Eventually his enemies got after him in Jerusalem, too. He had tried to debate with the Hellenists, taking up the mantle left by Stephen, since that is what Stephen had done. Probably Paul was trying to make up for his role in Stephen’s death. But the religious leaders hated Paul even more than they had hated Stephen and tried to kill him. When the Christians learned of this, they took Paul to Caesarea and sent him to Tarsus.
John R. W. Stott notes the strange irony of this situation. “The story of Saul’s conversion in Acts 9 begins with him leaving Jerusalem with an official mandate from the high priest to arrest fugitive Christians, and ends with him leaving Jerusalem as a fugitive Christian himself.”1
What happened then? We might suppose, since Paul was now back in Gentile territory, that he began his missionary activity at once. But as a matter of fact, he did not. Something like ten years passed before Paul finally emerged again at Antioch and was chosen by the Holy Spirit, who said, “Set apart for me Barnabas and Saul for the work to which I have called them” (Acts 13:2). At that point Barnabas and Paul became the first official missionaries of the Christian church, and Paul became a model pioneer missionary.

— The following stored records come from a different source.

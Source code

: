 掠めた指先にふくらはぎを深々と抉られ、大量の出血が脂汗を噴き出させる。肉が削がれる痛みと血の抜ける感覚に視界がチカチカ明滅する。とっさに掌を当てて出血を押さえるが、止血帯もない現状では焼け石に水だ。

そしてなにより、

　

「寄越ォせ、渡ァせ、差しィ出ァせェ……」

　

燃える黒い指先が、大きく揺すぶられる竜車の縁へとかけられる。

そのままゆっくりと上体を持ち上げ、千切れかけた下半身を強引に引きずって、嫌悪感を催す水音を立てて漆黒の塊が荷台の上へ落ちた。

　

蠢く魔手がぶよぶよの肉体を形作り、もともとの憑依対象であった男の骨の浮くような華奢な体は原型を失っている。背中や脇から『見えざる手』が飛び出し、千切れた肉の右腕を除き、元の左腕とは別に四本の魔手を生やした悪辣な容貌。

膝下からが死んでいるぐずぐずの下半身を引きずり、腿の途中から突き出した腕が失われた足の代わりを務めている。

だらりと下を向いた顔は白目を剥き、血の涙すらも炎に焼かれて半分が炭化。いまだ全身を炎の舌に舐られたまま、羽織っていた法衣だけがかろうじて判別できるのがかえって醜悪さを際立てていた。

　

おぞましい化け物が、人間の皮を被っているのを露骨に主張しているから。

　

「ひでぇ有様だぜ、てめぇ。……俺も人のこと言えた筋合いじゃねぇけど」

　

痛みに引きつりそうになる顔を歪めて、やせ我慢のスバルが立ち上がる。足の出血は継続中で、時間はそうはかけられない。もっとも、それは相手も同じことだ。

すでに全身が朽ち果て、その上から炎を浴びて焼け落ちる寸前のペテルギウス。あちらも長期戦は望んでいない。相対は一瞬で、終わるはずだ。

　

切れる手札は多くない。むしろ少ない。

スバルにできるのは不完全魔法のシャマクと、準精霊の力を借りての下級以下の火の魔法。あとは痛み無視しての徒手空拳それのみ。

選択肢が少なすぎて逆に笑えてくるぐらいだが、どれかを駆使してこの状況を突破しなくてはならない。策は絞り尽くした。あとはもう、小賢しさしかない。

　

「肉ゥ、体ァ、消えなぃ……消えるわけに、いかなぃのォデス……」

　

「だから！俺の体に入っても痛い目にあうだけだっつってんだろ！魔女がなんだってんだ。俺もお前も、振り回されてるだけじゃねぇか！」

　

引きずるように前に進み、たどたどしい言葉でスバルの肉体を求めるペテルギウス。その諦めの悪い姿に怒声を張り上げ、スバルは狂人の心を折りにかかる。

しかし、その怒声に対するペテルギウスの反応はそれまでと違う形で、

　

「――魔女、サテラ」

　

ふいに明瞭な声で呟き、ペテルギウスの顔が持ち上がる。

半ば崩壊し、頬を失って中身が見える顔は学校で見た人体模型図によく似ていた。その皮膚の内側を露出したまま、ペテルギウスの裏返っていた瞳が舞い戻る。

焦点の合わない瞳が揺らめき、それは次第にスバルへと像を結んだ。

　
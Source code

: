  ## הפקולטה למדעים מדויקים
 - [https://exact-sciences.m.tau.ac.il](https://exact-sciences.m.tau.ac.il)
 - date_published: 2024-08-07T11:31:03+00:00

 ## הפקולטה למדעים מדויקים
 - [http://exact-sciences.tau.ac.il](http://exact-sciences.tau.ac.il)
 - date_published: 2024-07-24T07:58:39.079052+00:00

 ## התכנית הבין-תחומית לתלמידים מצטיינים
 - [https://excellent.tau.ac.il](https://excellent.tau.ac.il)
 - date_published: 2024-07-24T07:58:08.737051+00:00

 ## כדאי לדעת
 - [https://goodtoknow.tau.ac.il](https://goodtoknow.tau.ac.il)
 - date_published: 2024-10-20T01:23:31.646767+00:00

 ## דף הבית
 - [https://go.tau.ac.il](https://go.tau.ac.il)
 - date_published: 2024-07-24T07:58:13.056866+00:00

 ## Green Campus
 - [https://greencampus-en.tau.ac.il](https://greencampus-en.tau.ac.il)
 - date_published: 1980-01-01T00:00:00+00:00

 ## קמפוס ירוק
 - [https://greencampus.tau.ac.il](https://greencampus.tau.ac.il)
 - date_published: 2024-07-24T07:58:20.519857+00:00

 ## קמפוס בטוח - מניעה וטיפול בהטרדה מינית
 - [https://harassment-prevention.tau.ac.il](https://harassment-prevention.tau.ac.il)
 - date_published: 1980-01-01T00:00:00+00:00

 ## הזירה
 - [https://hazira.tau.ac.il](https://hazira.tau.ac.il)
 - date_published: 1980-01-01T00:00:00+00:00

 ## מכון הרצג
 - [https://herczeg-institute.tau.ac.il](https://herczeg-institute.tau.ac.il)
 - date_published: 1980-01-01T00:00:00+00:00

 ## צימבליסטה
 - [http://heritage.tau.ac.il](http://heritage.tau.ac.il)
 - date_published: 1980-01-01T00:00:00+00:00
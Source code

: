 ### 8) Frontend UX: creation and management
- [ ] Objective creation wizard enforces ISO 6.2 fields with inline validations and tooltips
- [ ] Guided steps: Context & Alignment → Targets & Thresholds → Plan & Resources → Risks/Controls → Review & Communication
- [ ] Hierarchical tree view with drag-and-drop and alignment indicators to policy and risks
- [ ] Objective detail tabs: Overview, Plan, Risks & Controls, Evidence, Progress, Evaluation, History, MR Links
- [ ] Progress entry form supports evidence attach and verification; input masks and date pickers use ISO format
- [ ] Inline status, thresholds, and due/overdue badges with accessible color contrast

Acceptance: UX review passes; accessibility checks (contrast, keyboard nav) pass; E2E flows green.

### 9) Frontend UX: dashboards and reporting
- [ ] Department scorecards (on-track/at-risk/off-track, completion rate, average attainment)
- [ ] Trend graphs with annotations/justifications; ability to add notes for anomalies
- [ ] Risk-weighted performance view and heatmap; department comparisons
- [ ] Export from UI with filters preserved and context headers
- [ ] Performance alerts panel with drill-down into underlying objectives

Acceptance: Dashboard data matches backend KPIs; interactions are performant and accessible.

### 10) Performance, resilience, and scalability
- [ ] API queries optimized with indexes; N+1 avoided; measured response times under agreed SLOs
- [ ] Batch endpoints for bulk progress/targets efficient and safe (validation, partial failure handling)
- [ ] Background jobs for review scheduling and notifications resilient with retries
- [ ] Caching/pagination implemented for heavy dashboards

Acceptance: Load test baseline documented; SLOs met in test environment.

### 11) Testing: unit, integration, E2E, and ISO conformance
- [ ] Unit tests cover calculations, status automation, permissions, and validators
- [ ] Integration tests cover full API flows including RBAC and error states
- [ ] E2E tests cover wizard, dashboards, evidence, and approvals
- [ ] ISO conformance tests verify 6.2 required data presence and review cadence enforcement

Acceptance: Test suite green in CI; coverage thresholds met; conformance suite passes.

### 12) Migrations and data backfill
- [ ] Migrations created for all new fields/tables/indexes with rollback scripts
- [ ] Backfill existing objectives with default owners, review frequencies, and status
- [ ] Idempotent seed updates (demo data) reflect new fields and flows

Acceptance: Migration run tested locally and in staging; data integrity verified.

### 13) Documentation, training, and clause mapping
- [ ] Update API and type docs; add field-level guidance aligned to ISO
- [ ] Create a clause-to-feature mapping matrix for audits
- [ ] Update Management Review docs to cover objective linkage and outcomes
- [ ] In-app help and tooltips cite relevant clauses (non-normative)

Paul was not at all prominent up to that point. In fact, Paul says in Galatians that he was “personally unknown to the churches of Judea” during those years (Gal. 1:22). I suppose they must have had some memory of him. They must have said, “Oh, yes, years ago there was a man who was very active in persecuting us. The rumor is that Jesus met him somewhere on the way to Damascus and that he was converted. We haven’t heard anything about him for a long time. I wonder if he is still alive.”
“Paul the unknown!” That is what he was. What a title for the most influential man in the New Testament period, if not of all Western history. Yet during these “unknown” years, God was working in his life, teaching him and training him for future service. And Paul was searching out the Scriptures to learn about the faith more thoroughly. The bottom line is that God’s ways are not our ways. His timing is not ours. We need to learn to wait on Him patiently.
We pray for people. Nothing seems to be happening. But that does not mean that nothing is happening. It only means that we cannot see it. God is working. In fact, one of the joys of getting older in the Christian life is that you begin to see some of the things God is doing. Problems we prayed about earlier are being resolved. People about whom we might have given up on early in life, we now see changed. And we are changed too. Do you ever feel that you are in a rut, that things have gone along in exactly the same way for a long time, and that nothing exciting is ever going to come into your life again? Sometimes it does seem that way. But it is only because God’s timing is not our timing. It does not mean that God will not again use us.
God is never in a hurry. His ways are always perfect. So do not give up. Keep your eyes on the Lord. Learn all you can. And while you are waiting and learning, do not forget that Jesus is still the Son of God and the Messiah. Make sure you tell that to others.
1John R. W. Stott, The Message of Acts: To the Ends of the Earth (Leicester, England; InterVarsity, 1990), 179.